Zorba

Code review comment for lp:~zorba-coders/zorba/dataguide

dataguide
Merge into trunk

Revision history for this message

Nicolae Brinza (nbrinza) wrote on 2013-07-18:

> - I find the name dataguide misleading because it's a guide on the query and
> not on the data. Maybe QueryPruneGuide would be more meaningful

The query itself is not pruned, the data is. I think "dataguide" is the established term -- see for example this paper: http://ilpubs.stanford.edu:8090/264/1/1997-50.pdf .

> - Can the user also use the zann_explores_json annotation?

Yes, the users can use it as well. But does it make sense for them to use it? If they have an external function -- it is automatically handled as if it has the annotation. For a UDF it doesn't really make any sense to add it.

> - Why is the dataguide parameter on the Store's getCollection() function?
> Shouldn't it be on the function that returns the iterator? The problem is that
> a Collection object within the simplestore exists only once per collection.
> What's the semantics if multiple queries access the collection (possibly in
> parallel)?

It very much depends on how the collections are handled. Currently for Zorba collections it doesn't make sense to have any dataguides at all, because they're in-memory collections. I have not taken a look at the Sausalito code and have not seen how e.g. the MongoDB "collections" are managed. getCollection() seemed the most logical place where it should be passed, but the dataguide parameter could be easily propagated to any Store class, including the function that returns the iterator.

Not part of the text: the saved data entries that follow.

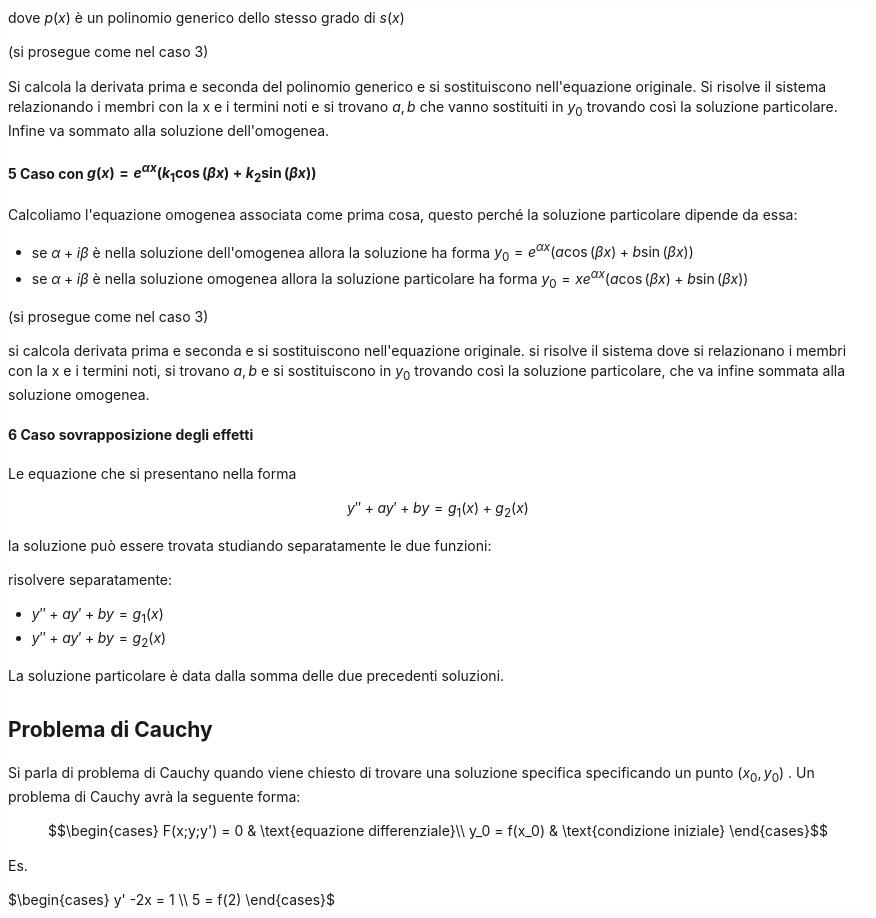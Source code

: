 dove $p(x)$ è un polinomio generico dello stesso grado di $s(x)$

(si prosegue come nel caso 3)

Si calcola la derivata prima e seconda del polinomio generico e si sostituiscono nell'equazione originale.
Si risolve il sistema relazionando i membri con la x e i termini noti e si trovano $a,b$ che vanno sostituiti in $y_0$ trovando così la soluzione particolare.
Infine va sommato alla soluzione dell'omogenea.

#### 5 Caso con $g(x) = e^{\alpha x} (k_1 \cos(\beta x) + k_2 \sin(\beta x))$

Calcoliamo l'equazione omogenea associata come prima cosa, questo perché la soluzione particolare dipende da essa:

- se $\alpha + i\beta$ è nella soluzione dell'omogenea allora la soluzione ha forma $y_0 = e^{\alpha x}(a \cos(\beta x) + b \sin(\beta x))$
- se $\alpha + i\beta$ è nella soluzione omogenea allora la soluzione particolare ha forma $y_0 = xe^{\alpha x}(a 
\cos(\beta x) + b \sin(\beta x))$

(si prosegue come nel caso 3)

si calcola derivata prima e seconda e si sostituiscono nell'equazione originale.
si risolve il sistema dove si relazionano i membri con la x e i termini noti, si trovano $a,b$ e si sostituiscono in $y_0$ trovando così la soluzione particolare, che va infine sommata alla soluzione omogenea.

#### 6 Caso sovrapposizione degli effetti

Le equazione che si presentano nella forma

$$y'' + ay' + by = g_1(x) + g_2(x)$$

la soluzione può essere trovata studiando separatamente le due funzioni:

risolvere separatamente:

- $y'' + ay' + by = g_1(x)$
- $y'' + ay' + by = g_2(x)$

La soluzione particolare è data dalla somma delle due precedenti soluzioni.

## Problema di Cauchy

Si parla di problema di Cauchy quando viene chiesto di trovare una soluzione specifica specificando un punto $(x_0, y_0)$ . Un problema di Cauchy avrà la seguente forma:

$$\begin{cases}
F(x;y;y') = 0 & \text{equazione differenziale}\\
y_0 = f(x_0) & \text{condizione iniziale}
\end{cases}$$

Es.

$\begin{cases}
y' -2x = 1 \\
5 = f(2)
\end{cases}$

Currently each and every db:collection() call has its own dataguide, even if they might refer to the same collection. If the collection manager currently "caches" or reuses the collection iterators, then it might make sense to forbid that so that the dataguide for each individual db:collection call could be used.

Or alternatively, an "union" on the dataguides that refer to the same collection could be performed. But I think it is not always possible to determine if that is the case.

I think this could be investigated and decided upon when implementing the Dataguide push-down into MongoDB or when I would take a better look at the Sausalito's collection manager code.

> - Did you measure the performance impact of the optimizer on some larger
> queries?

The expression tree is traversed in its entirety once and only once, visiting each node, so the performance should not be very different from any other dataflow computation, e.g. ignores sorts/order/etc. If there are no "sources", i.e. db:collection() or jn:parse() calls, then the dataguide computation just propagates NULLs, doing no calculations and almost no memory allocations (at most one dataguide_cb allocation per fo_exprs and several others). If there are "sources" in the tree -- there will be some union operations being performed for some of the nodes.

I will check if any of our larger queries have longer compilation times, but because none of them have db:collection() or jn:parse() calls, I do not expect any differences.

It would make sense to have a specially constructed query that would do a stress-test of the dataguide code -- e.g. a db:collection().navigation.navigation. ... .navigation several thousand times or something similar. I will try that out and see if it manages to slow down the compilation.